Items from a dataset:
- - -
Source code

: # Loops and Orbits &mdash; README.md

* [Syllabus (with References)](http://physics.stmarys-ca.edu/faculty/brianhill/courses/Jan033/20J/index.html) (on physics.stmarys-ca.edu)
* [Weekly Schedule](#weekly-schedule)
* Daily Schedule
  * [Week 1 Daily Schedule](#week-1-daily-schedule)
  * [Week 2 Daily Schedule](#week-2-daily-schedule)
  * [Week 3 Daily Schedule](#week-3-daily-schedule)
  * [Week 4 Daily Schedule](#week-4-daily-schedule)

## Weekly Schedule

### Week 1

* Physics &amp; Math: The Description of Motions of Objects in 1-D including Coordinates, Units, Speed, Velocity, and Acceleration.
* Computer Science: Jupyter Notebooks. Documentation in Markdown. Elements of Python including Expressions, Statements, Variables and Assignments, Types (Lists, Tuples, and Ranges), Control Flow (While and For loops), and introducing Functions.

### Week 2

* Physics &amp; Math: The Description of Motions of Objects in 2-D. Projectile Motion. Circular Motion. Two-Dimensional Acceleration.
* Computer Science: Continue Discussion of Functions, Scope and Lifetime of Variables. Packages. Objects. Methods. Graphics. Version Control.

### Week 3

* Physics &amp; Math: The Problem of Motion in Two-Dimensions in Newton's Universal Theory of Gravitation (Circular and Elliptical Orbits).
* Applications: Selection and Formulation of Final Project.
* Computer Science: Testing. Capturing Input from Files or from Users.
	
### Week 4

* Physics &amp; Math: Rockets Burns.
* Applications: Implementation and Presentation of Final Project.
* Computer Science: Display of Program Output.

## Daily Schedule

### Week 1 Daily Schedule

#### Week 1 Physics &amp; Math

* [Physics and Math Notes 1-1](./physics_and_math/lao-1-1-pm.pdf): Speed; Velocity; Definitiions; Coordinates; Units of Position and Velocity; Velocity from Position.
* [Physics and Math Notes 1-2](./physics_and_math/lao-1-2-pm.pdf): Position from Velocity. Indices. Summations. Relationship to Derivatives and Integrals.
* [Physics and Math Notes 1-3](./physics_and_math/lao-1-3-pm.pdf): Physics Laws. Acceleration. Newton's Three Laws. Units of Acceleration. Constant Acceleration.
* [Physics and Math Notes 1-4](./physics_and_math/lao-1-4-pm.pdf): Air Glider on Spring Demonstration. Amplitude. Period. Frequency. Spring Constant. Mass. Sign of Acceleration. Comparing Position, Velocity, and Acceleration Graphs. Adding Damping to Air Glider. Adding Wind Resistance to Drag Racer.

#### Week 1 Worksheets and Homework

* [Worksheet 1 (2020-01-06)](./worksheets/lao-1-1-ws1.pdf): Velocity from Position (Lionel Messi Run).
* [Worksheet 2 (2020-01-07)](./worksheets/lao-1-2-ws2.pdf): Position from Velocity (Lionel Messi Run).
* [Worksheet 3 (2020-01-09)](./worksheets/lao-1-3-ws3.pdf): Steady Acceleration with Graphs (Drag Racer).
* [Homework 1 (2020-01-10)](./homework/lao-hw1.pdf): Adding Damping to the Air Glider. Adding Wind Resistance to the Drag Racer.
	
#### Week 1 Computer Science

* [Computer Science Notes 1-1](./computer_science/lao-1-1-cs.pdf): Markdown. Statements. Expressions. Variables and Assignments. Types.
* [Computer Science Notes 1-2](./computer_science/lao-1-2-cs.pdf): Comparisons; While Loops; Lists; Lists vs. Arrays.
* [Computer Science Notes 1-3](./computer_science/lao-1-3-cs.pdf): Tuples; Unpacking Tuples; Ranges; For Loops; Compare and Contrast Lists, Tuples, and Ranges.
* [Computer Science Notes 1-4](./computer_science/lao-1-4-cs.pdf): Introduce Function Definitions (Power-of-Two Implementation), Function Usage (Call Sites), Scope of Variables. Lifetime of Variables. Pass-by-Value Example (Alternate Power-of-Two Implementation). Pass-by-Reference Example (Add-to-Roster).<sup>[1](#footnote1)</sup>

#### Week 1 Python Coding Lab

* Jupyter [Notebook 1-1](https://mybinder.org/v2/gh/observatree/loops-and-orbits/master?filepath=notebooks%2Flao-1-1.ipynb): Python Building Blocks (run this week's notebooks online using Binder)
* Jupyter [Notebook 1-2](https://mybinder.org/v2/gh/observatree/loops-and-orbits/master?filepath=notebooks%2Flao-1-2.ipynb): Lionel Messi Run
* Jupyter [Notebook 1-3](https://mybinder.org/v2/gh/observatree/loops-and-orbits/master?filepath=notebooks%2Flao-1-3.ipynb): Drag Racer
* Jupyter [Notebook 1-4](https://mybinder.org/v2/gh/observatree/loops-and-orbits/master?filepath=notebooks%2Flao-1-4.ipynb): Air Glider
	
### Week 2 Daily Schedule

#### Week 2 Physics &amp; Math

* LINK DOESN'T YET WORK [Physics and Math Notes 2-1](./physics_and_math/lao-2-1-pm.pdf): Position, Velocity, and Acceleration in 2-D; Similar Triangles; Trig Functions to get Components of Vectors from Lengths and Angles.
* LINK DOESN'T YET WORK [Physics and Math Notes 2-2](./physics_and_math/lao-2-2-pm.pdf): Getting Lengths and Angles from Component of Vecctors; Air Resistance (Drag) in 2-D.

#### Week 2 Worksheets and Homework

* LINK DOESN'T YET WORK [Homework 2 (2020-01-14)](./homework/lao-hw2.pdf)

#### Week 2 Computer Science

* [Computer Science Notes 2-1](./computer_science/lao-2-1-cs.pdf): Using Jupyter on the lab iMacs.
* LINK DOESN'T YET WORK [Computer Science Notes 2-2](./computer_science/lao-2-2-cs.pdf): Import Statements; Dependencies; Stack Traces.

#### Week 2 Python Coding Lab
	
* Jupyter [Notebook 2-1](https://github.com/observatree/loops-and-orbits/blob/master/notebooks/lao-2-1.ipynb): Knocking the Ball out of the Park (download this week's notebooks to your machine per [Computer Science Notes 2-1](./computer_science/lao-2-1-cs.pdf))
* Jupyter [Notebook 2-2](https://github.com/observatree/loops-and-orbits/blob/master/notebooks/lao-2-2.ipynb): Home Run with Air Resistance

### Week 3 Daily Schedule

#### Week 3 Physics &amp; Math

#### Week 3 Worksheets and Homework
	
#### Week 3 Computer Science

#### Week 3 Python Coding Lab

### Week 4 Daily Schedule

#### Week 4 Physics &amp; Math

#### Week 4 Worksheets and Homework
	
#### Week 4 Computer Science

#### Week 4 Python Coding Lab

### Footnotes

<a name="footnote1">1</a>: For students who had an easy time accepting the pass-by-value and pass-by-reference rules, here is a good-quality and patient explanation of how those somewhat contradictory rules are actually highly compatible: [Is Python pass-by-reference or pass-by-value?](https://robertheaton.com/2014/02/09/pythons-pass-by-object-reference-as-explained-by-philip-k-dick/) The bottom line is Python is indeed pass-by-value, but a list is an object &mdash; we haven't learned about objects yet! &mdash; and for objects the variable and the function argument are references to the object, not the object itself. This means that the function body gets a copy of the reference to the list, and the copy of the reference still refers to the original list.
- - -
### Exercise prompt
Each line of the data must be retyped exactly as written.

### Solution below
Source code

: # Loops and Orbits &mdash; README.md

* [Syllabus (with References)](http://physics.stmarys-ca.edu/faculty/brianhill/courses/Jan033/20J/index.html) (on physics.stmarys-ca.edu)
* [Weekly Schedule](#weekly-schedule)
* Daily Schedule
  * [Week 1 Daily Schedule](#week-1-daily-schedule)
  * [Week 2 Daily Schedule](#week-2-daily-schedule)
  * [Week 3 Daily Schedule](#week-3-daily-schedule)
  * [Week 4 Daily Schedule](#week-4-daily-schedule)

## Weekly Schedule

### Week 1

* Physics &amp; Math: The Description of Motions of Objects in 1-D including Coordinates, Units, Speed, Velocity, and Acceleration.
* Computer Science: Jupyter Notebooks. Documentation in Markdown. Elements of Python including Expressions, Statements, Variables and Assignments, Types (Lists, Tuples, and Ranges), Control Flow (While and For loops), and introducing Functions.

### Week 2

* Physics &amp; Math: The Description of Motions of Objects in 2-D. Projectile Motion. Circular Motion. Two-Dimensional Acceleration.
* Computer Science: Continue Discussion of Functions, Scope and Lifetime of Variables. Packages. Objects. Methods. Graphics. Version Control.

### Week 3

* Physics &amp; Math: The Problem of Motion in Two-Dimensions in Newton's Universal Theory of Gravitation (Circular and Elliptical Orbits).
* Applications: Selection and Formulation of Final Project.
* Computer Science: Testing. Capturing Input from Files or from Users.
	
### Week 4

* Physics &amp; Math: Rockets Burns.
* Applications: Implementation and Presentation of Final Project.
* Computer Science: Display of Program Output.

## Daily Schedule

### Week 1 Daily Schedule

#### Week 1 Physics &amp; Math

* [Physics and Math Notes 1-1](./physics_and_math/lao-1-1-pm.pdf): Speed; Velocity; Definitiions; Coordinates; Units of Position and Velocity; Velocity from Position.
* [Physics and Math Notes 1-2](./physics_and_math/lao-1-2-pm.pdf): Position from Velocity. Indices. Summations. Relationship to Derivatives and Integrals.
* [Physics and Math Notes 1-3](./physics_and_math/lao-1-3-pm.pdf): Physics Laws. Acceleration. Newton's Three Laws. Units of Acceleration. Constant Acceleration.
* [Physics and Math Notes 1-4](./physics_and_math/lao-1-4-pm.pdf): Air Glider on Spring Demonstration. Amplitude. Period. Frequency. Spring Constant. Mass. Sign of Acceleration. Comparing Position, Velocity, and Acceleration Graphs. Adding Damping to Air Glider. Adding Wind Resistance to Drag Racer.

#### Week 1 Worksheets and Homework

* [Worksheet 1 (2020-01-06)](./worksheets/lao-1-1-ws1.pdf): Velocity from Position (Lionel Messi Run).
* [Worksheet 2 (2020-01-07)](./worksheets/lao-1-2-ws2.pdf): Position from Velocity (Lionel Messi Run).
* [Worksheet 3 (2020-01-09)](./worksheets/lao-1-3-ws3.pdf): Steady Acceleration with Graphs (Drag Racer).
* [Homework 1 (2020-01-10)](./homework/lao-hw1.pdf): Adding Damping to the Air Glider. Adding Wind Resistance to the Drag Racer.
	
#### Week 1 Computer Science

* [Computer Science Notes 1-1](./computer_science/lao-1-1-cs.pdf): Markdown. Statements. Expressions. Variables and Assignments. Types.
* [Computer Science Notes 1-2](./computer_science/lao-1-2-cs.pdf): Comparisons; While Loops; Lists; Lists vs. Arrays.
* [Computer Science Notes 1-3](./computer_science/lao-1-3-cs.pdf): Tuples; Unpacking Tuples; Ranges; For Loops; Compare and Contrast Lists, Tuples, and Ranges.
* [Computer Science Notes 1-4](./computer_science/lao-1-4-cs.pdf): Introduce Function Definitions (Power-of-Two Implementation), Function Usage (Call Sites), Scope of Variables. Lifetime of Variables. Pass-by-Value Example (Alternate Power-of-Two Implementation). Pass-by-Reference Example (Add-to-Roster).<sup>[1](#footnote1)</sup>

#### Week 1 Python Coding Lab

* Jupyter [Notebook 1-1](https://mybinder.org/v2/gh/observatree/loops-and-orbits/master?filepath=notebooks%2Flao-1-1.ipynb): Python Building Blocks (run this week's notebooks online using Binder)
* Jupyter [Notebook 1-2](https://mybinder.org/v2/gh/observatree/loops-and-orbits/master?filepath=notebooks%2Flao-1-2.ipynb): Lionel Messi Run
* Jupyter [Notebook 1-3](https://mybinder.org/v2/gh/observatree/loops-and-orbits/master?filepath=notebooks%2Flao-1-3.ipynb): Drag Racer
* Jupyter [Notebook 1-4](https://mybinder.org/v2/gh/observatree/loops-and-orbits/master?filepath=notebooks%2Flao-1-4.ipynb): Air Glider
	
### Week 2 Daily Schedule

#### Week 2 Physics &amp; Math

* LINK DOESN'T YET WORK [Physics and Math Notes 2-1](./physics_and_math/lao-2-1-pm.pdf): Position, Velocity, and Acceleration in 2-D; Similar Triangles; Trig Functions to get Components of Vectors from Lengths and Angles.
* LINK DOESN'T YET WORK [Physics and Math Notes 2-2](./physics_and_math/lao-2-2-pm.pdf): Getting Lengths and Angles from Component of Vecctors; Air Resistance (Drag) in 2-D.

#### Week 2 Worksheets and Homework

* LINK DOESN'T YET WORK [Homework 2 (2020-01-14)](./homework/lao-hw2.pdf)

#### Week 2 Computer Science

* [Computer Science Notes 2-1](./computer_science/lao-2-1-cs.pdf): Using Jupyter on the lab iMacs.
* LINK DOESN'T YET WORK [Computer Science Notes 2-2](./computer_science/lao-2-2-cs.pdf): Import Statements; Dependencies; Stack Traces.

#### Week 2 Python Coding Lab
	
* Jupyter [Notebook 2-1](https://github.com/observatree/loops-and-orbits/blob/master/notebooks/lao-2-1.ipynb): Knocking the Ball out of the Park (download this week's notebooks to your machine per [Computer Science Notes 2-1](./computer_science/lao-2-1-cs.pdf))
* Jupyter [Notebook 2-2](https://github.com/observatree/loops-and-orbits/blob/master/notebooks/lao-2-2.ipynb): Home Run with Air Resistance

### Week 3 Daily Schedule

#### Week 3 Physics &amp; Math

#### Week 3 Worksheets and Homework
	
#### Week 3 Computer Science

#### Week 3 Python Coding Lab

### Week 4 Daily Schedule

#### Week 4 Physics &amp; Math

#### Week 4 Worksheets and Homework
	
#### Week 4 Computer Science

#### Week 4 Python Coding Lab

### Footnotes

<a name="footnote1">1</a>: For students who had an easy time accepting the pass-by-value and pass-by-reference rules, here is a good-quality and patient explanation of how those somewhat contradictory rules are actually highly compatible: [Is Python pass-by-reference or pass-by-value?](https://robertheaton.com/2014/02/09/pythons-pass-by-object-reference-as-explained-by-philip-k-dick/) The bottom line is Python is indeed pass-by-value, but a list is an object &mdash; we haven't learned about objects yet! &mdash; and for objects the variable and the function argument are references to the object, not the object itself. This means that the function body gets a copy of the reference to the list, and the copy of the reference still refers to the original list.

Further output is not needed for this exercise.